**Activity**
Every record below must be returned word for word, with the pictures left out.

**Data listing**
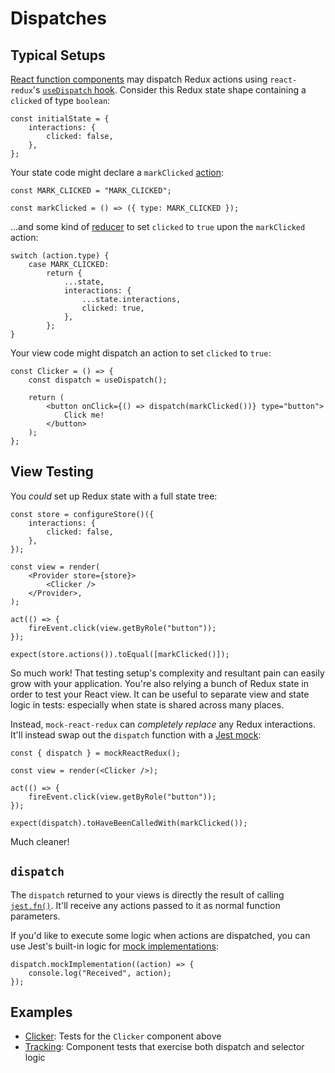 # Dispatches

## Typical Setups

[React function components](https://reactjs.org/docs/components-and-props.html) may dispatch Redux actions using `react-redux`'s [`useDispatch` hook](https://react-redux.js.org/api/hooks#usedispatch).
Consider this Redux state shape containing a `clicked` of type `boolean`:

```tsx
const initialState = {
	interactions: {
		clicked: false,
	},
};
```

Your state code might declare a `markClicked` [action](https://redux.js.org/basics/actions):

```tsx
const MARK_CLICKED = "MARK_CLICKED";

const markClicked = () => ({ type: MARK_CLICKED });
```

...and some kind of [reducer](https://redux.js.org/basics/actions) to set `clicked` to `true` upon the `markClicked` action:

```tsx
switch (action.type) {
	case MARK_CLICKED:
		return {
			...state,
			interactions: {
				...state.interactions,
				clicked: true,
			},
		};
}
```

Your view code might dispatch an action to set `clicked` to `true`:

```tsx
const Clicker = () => {
	const dispatch = useDispatch();

	return (
		<button onClick={() => dispatch(markClicked())} type="button">
			Click me!
		</button>
	);
};
```

## View Testing

You _could_ set up Redux state with a full state tree:

```tsx
const store = configureStore()({
	interactions: {
		clicked: false,
	},
});

const view = render(
	<Provider store={store}>
		<Clicker />
	</Provider>,
);

act(() => {
	fireEvent.click(view.getByRole("button"));
});

expect(store.actions()).toEqual([markClicked()]);
```

So much work!
That testing setup's complexity and resultant pain can easily grow with your application.
You're also relying a bunch of Redux state in order to test your React view.
It can be useful to separate view and state logic in tests: especially when state is shared across many places.

Instead, `mock-react-redux` can _completely replace_ any Redux interactions.
It'll instead swap out the `dispatch` function with a [Jest mock](https://jestjs.io/docs/en/mock-functions.html):

```tsx
const { dispatch } = mockReactRedux();

const view = render(<Clicker />);

act(() => {
	fireEvent.click(view.getByRole("button"));
});

expect(dispatch).toHaveBeenCalledWith(markClicked());
```

Much cleaner!

## `dispatch`

The `dispatch` returned to your views is directly the result of calling [`jest.fn()`](https://jestjs.io/docs/en/mock-functions.html).
It'll receive any actions passed to it as normal function parameters.

If you'd like to execute some logic when actions are dispatched, you can use Jest's built-in logic for [mock implementations](https://jestjs.io/docs/en/mock-functions.html#mock-implementations):

```tsx
dispatch.mockImplementation((action) => {
	console.log("Received", action);
});
```

## Examples

- [Clicker](./examples/Clicker.test.tsx): Tests for the `Clicker` component above
- [Tracking](./examples/Tracking.test.tsx): Component tests that exercise both dispatch and selector logic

**Task response**
 # Dispatches

## Typical Setups

[React function components](https://reactjs.org/docs/components-and-props.html) may dispatch Redux actions using `react-redux`'s [`useDispatch` hook](https://react-redux.js.org/api/hooks#usedispatch).
Consider this Redux state shape containing a `clicked` of type `boolean`:

```tsx
const initialState = {
	interactions: {
		clicked: false,
	},
};
```

Your state code might declare a `markClicked` [action](https://redux.js.org/basics/actions):

```tsx
const MARK_CLICKED = "MARK_CLICKED";

const markClicked = () => ({ type: MARK_CLICKED });
```

...and some kind of [reducer](https://redux.js.org/basics/actions) to set `clicked` to `true` upon the `markClicked` action:

```tsx
switch (action.type) {
	case MARK_CLICKED:
		return {
			...state,
			interactions: {
				...state.interactions,
				clicked: true,
			},
		};
}
```

Your view code might dispatch an action to set `clicked` to `true`:

```tsx
const Clicker = () => {
	const dispatch = useDispatch();

	return (
		<button onClick={() => dispatch(markClicked())} type="button">
			Click me!
		</button>
	);
};
```

## View Testing

You _could_ set up Redux state with a full state tree:

```tsx
const store = configureStore()({
	interactions: {
		clicked: false,
	},
});

const view = render(
	<Provider store={store}>
		<Clicker />
	</Provider>,
);

act(() => {
	fireEvent.click(view.getByRole("button"));
});

expect(store.actions()).toEqual([markClicked()]);
```

So much work!
That testing setup's complexity and resultant pain can easily grow with your application.
You're also relying a bunch of Redux state in order to test your React view.
It can be useful to separate view and state logic in tests: especially when state is shared across many places.

Instead, `mock-react-redux` can _completely replace_ any Redux interactions.
It'll instead swap out the `dispatch` function with a [Jest mock](https://jestjs.io/docs/en/mock-functions.html):

```tsx
const { dispatch } = mockReactRedux();

const view = render(<Clicker />);

act(() => {
	fireEvent.click(view.getByRole("button"));
});

expect(dispatch).toHaveBeenCalledWith(markClicked());
```

Much cleaner!

## `dispatch`

The `dispatch` returned to your views is directly the result of calling [`jest.fn()`](https://jestjs.io/docs/en/mock-functions.html).
It'll receive any actions passed to it as normal function parameters.

If you'd like to execute some logic when actions are dispatched, you can use Jest's built-in logic for [mock implementations](https://jestjs.io/docs/en/mock-functions.html#mock-implementations):

```tsx
dispatch.mockImplementation((action) => {
	console.log("Received", action);
});
```

## Examples

- [Clicker](./examples/Clicker.test.tsx): Tests for the `Clicker` component above
- [Tracking](./examples/Tracking.test.tsx): Component tests that exercise both dispatch and selector logic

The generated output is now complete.